- **Provided records**

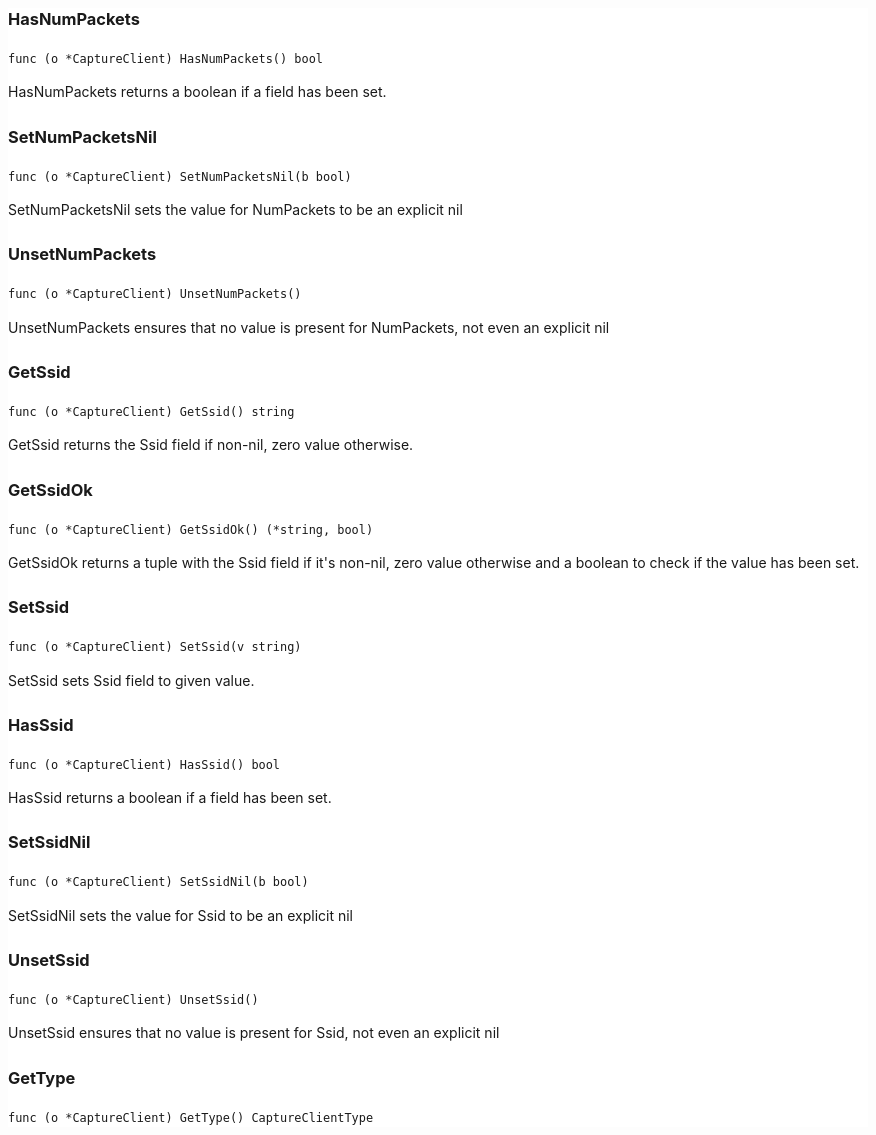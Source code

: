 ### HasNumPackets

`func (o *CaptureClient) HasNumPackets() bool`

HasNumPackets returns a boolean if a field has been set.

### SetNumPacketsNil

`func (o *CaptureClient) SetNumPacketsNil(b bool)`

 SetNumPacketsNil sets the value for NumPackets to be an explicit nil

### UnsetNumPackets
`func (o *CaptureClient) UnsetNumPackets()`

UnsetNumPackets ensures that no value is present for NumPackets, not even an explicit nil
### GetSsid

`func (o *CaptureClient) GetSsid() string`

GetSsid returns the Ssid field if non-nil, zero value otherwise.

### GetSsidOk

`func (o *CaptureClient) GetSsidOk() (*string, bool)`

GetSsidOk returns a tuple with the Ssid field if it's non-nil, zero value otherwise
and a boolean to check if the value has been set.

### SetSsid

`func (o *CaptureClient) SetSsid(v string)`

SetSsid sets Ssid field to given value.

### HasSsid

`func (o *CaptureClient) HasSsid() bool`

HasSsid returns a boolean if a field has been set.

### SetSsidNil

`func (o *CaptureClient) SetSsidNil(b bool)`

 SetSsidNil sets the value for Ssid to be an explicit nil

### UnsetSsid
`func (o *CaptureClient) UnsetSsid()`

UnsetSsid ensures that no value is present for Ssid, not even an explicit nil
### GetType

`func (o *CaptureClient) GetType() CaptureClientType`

* * *

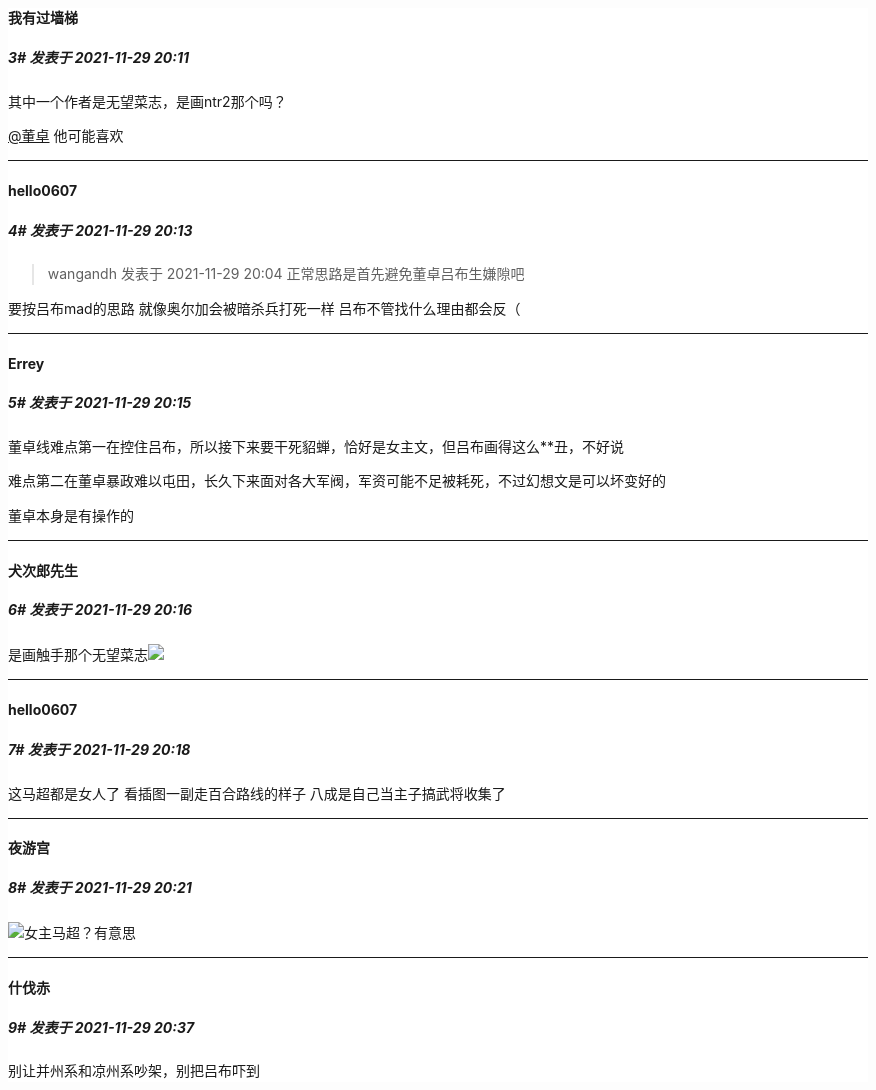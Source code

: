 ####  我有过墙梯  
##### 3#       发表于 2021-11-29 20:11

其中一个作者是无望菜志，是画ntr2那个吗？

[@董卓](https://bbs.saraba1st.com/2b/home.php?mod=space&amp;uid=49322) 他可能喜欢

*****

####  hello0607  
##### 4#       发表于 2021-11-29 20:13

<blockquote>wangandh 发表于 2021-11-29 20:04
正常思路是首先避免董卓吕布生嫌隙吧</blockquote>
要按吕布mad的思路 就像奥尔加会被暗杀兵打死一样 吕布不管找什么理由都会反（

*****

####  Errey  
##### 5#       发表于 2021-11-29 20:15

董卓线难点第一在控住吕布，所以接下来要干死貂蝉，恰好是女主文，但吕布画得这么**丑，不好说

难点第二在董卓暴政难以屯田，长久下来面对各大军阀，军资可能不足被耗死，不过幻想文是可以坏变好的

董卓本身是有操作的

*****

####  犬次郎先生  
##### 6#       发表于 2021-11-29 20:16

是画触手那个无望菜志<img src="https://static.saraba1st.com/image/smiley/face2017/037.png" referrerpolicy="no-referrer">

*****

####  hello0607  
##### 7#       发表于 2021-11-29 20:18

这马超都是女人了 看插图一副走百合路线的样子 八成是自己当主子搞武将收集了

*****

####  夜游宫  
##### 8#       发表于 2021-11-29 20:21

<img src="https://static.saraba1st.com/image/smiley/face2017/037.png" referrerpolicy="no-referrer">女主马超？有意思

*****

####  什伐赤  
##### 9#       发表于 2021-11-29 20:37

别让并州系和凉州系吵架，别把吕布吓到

- **Work instructions**
Nothing but a number should be given: the count of lines above in which the word "HasSsid" occurs.

- **Task result**
3